#### Try it:
Could you set down the listing below exactly, leaving out its pictures?

#### Available data:
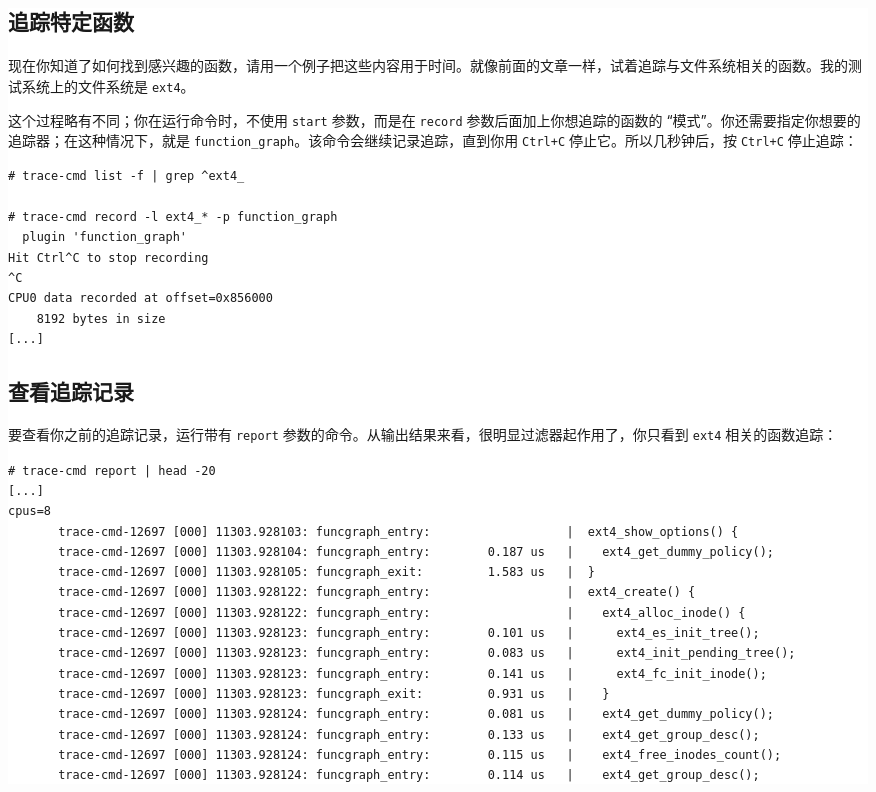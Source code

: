 追踪特定函数
------

现在你知道了如何找到感兴趣的函数，请用一个例子把这些内容用于时间。就像前面的文章一样，试着追踪与文件系统相关的函数。我的测试系统上的文件系统是 `ext4`。

这个过程略有不同；你在运行命令时，不使用 `start` 参数，而是在 `record` 参数后面加上你想追踪的函数的 “模式”。你还需要指定你想要的追踪器；在这种情况下，就是 `function_graph`。该命令会继续记录追踪，直到你用 `Ctrl+C` 停止它。所以几秒钟后，按 `Ctrl+C` 停止追踪：

```
# trace-cmd list -f | grep ^ext4_

# trace-cmd record -l ext4_* -p function_graph
  plugin 'function_graph'
Hit Ctrl^C to stop recording
^C
CPU0 data recorded at offset=0x856000
    8192 bytes in size
[...]

```

查看追踪记录
------

要查看你之前的追踪记录，运行带有 `report` 参数的命令。从输出结果来看，很明显过滤器起作用了，你只看到 `ext4` 相关的函数追踪：

```
# trace-cmd report | head -20
[...]
cpus=8
       trace-cmd-12697 [000] 11303.928103: funcgraph_entry:                   |  ext4_show_options() {
       trace-cmd-12697 [000] 11303.928104: funcgraph_entry:        0.187 us   |    ext4_get_dummy_policy();
       trace-cmd-12697 [000] 11303.928105: funcgraph_exit:         1.583 us   |  }
       trace-cmd-12697 [000] 11303.928122: funcgraph_entry:                   |  ext4_create() {
       trace-cmd-12697 [000] 11303.928122: funcgraph_entry:                   |    ext4_alloc_inode() {
       trace-cmd-12697 [000] 11303.928123: funcgraph_entry:        0.101 us   |      ext4_es_init_tree();
       trace-cmd-12697 [000] 11303.928123: funcgraph_entry:        0.083 us   |      ext4_init_pending_tree();
       trace-cmd-12697 [000] 11303.928123: funcgraph_entry:        0.141 us   |      ext4_fc_init_inode();
       trace-cmd-12697 [000] 11303.928123: funcgraph_exit:         0.931 us   |    }
       trace-cmd-12697 [000] 11303.928124: funcgraph_entry:        0.081 us   |    ext4_get_dummy_policy();
       trace-cmd-12697 [000] 11303.928124: funcgraph_entry:        0.133 us   |    ext4_get_group_desc();
       trace-cmd-12697 [000] 11303.928124: funcgraph_entry:        0.115 us   |    ext4_free_inodes_count();
       trace-cmd-12697 [000] 11303.928124: funcgraph_entry:        0.114 us   |    ext4_get_group_desc();

```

#### Exercise response:
Source code

: 追踪特定函数
------

现在你知道了如何找到感兴趣的函数，请用一个例子把这些内容用于时间。就像前面的文章一样，试着追踪与文件系统相关的函数。我的测试系统上的文件系统是 `ext4`。

这个过程略有不同；你在运行命令时，不使用 `start` 参数，而是在 `record` 参数后面加上你想追踪的函数的 “模式”。你还需要指定你想要的追踪器；在这种情况下，就是 `function_graph`。该命令会继续记录追踪，直到你用 `Ctrl+C` 停止它。所以几秒钟后，按 `Ctrl+C` 停止追踪：

```
# trace-cmd list -f | grep ^ext4_

# trace-cmd record -l ext4_* -p function_graph
  plugin 'function_graph'
Hit Ctrl^C to stop recording
^C
CPU0 data recorded at offset=0x856000
    8192 bytes in size
[...]

```

查看追踪记录
------

要查看你之前的追踪记录，运行带有 `report` 参数的命令。从输出结果来看，很明显过滤器起作用了，你只看到 `ext4` 相关的函数追踪：

```
# trace-cmd report | head -20
[...]
cpus=8
       trace-cmd-12697 [000] 11303.928103: funcgraph_entry:                   |  ext4_show_options() {
       trace-cmd-12697 [000] 11303.928104: funcgraph_entry:        0.187 us   |    ext4_get_dummy_policy();
       trace-cmd-12697 [000] 11303.928105: funcgraph_exit:         1.583 us   |  }
       trace-cmd-12697 [000] 11303.928122: funcgraph_entry:                   |  ext4_create() {
       trace-cmd-12697 [000] 11303.928122: funcgraph_entry:                   |    ext4_alloc_inode() {
       trace-cmd-12697 [000] 11303.928123: funcgraph_entry:        0.101 us   |      ext4_es_init_tree();
       trace-cmd-12697 [000] 11303.928123: funcgraph_entry:        0.083 us   |      ext4_init_pending_tree();
       trace-cmd-12697 [000] 11303.928123: funcgraph_entry:        0.141 us   |      ext4_fc_init_inode();
       trace-cmd-12697 [000] 11303.928123: funcgraph_exit:         0.931 us   |    }
       trace-cmd-12697 [000] 11303.928124: funcgraph_entry:        0.081 us   |    ext4_get_dummy_policy();
       trace-cmd-12697 [000] 11303.928124: funcgraph_entry:        0.133 us   |    ext4_get_group_desc();
       trace-cmd-12697 [000] 11303.928124: funcgraph_entry:        0.115 us   |    ext4_free_inodes_count();
       trace-cmd-12697 [000] 11303.928124: funcgraph_entry:        0.114 us   |    ext4_get_group_desc();

```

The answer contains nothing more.